Saturday, April 19, 2014

The home of my previous blog has been re-organized.  I could continue posting there, but I prefer to have a dedicated URL.  So ...

So I will pick up doing what I did on my previous blog -- sharing thoughts on what I see, read and participate in.  On the assumption that you might be interested, I'll also post news about my publications and productions.

Nothing fancy.  Just words and the occasional picture or link.


1 comment:

  1. Received a finished copy of THE O'NEILL, the book I spent a year researching and writing. It was a fine way to spend a year.
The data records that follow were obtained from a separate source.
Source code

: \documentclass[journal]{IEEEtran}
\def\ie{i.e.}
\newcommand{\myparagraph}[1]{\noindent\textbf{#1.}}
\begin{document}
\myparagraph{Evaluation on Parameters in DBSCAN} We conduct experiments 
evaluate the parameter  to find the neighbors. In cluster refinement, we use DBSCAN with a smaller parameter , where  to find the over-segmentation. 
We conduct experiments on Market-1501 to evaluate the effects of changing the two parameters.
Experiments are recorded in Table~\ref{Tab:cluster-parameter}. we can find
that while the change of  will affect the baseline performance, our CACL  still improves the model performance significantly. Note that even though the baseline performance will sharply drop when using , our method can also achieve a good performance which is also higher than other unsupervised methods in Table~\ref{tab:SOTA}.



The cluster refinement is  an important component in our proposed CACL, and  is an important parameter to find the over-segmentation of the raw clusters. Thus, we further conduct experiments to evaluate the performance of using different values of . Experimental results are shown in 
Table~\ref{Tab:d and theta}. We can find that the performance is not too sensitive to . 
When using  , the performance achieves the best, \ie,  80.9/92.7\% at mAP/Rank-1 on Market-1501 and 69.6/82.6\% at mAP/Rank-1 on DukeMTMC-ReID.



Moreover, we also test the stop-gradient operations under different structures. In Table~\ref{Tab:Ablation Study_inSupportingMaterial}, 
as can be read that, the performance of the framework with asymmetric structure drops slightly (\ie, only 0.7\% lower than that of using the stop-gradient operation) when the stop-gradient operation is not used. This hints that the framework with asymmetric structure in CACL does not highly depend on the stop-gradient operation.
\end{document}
I had long, meaty conversations with more than a hundred people, had the excuse to revisit much of recent American theatre history, and got to put together a lot of stories for the first time. A particular pleasure -- I got a note from the O'Neill's founder, George C. White, and his wife Betsy, and they were enthusiastic and seemed to think I had done right by their life's work. I could hardly get a greater compliment. It's on a par with when, during my last conversation with Paul Sills (a man not given to compliments), Sills referred to my book about Second City (SOMETHING WONDERFUL RIGHT AWAY) and said, "You know, Sweet, I've been thinking about that book of yours, and I think you made a contribution." I don't choke up easily.

    Though the books are about two substantially different places (and are divided by 36 years), there are parallels. I was attracted to writing about both because both the O'Neill and Second City are places that changed the game in American theatre, pioneering new ways to build stuff, and establishing methods that would become part of the DNA of our culture. There are hundreds if not thousands of improvisational theatres built in imitation of or reaction to Second City, and almost every new play program based in theatres or universities around the country borrows from lessons learned at the O'Neill.

    Tomorrow Kristine and I go to the O'Neill Center's Monte Cristo Awards where I'm guessing I'll finally meet Meryl Streep. (She kindly wrote a spritely foreword to the book, but I've never met her, though we've been in the same room a few times.) Lots of other O'Neill alumni will be there. It should be quite a time. I'll report on it, promise.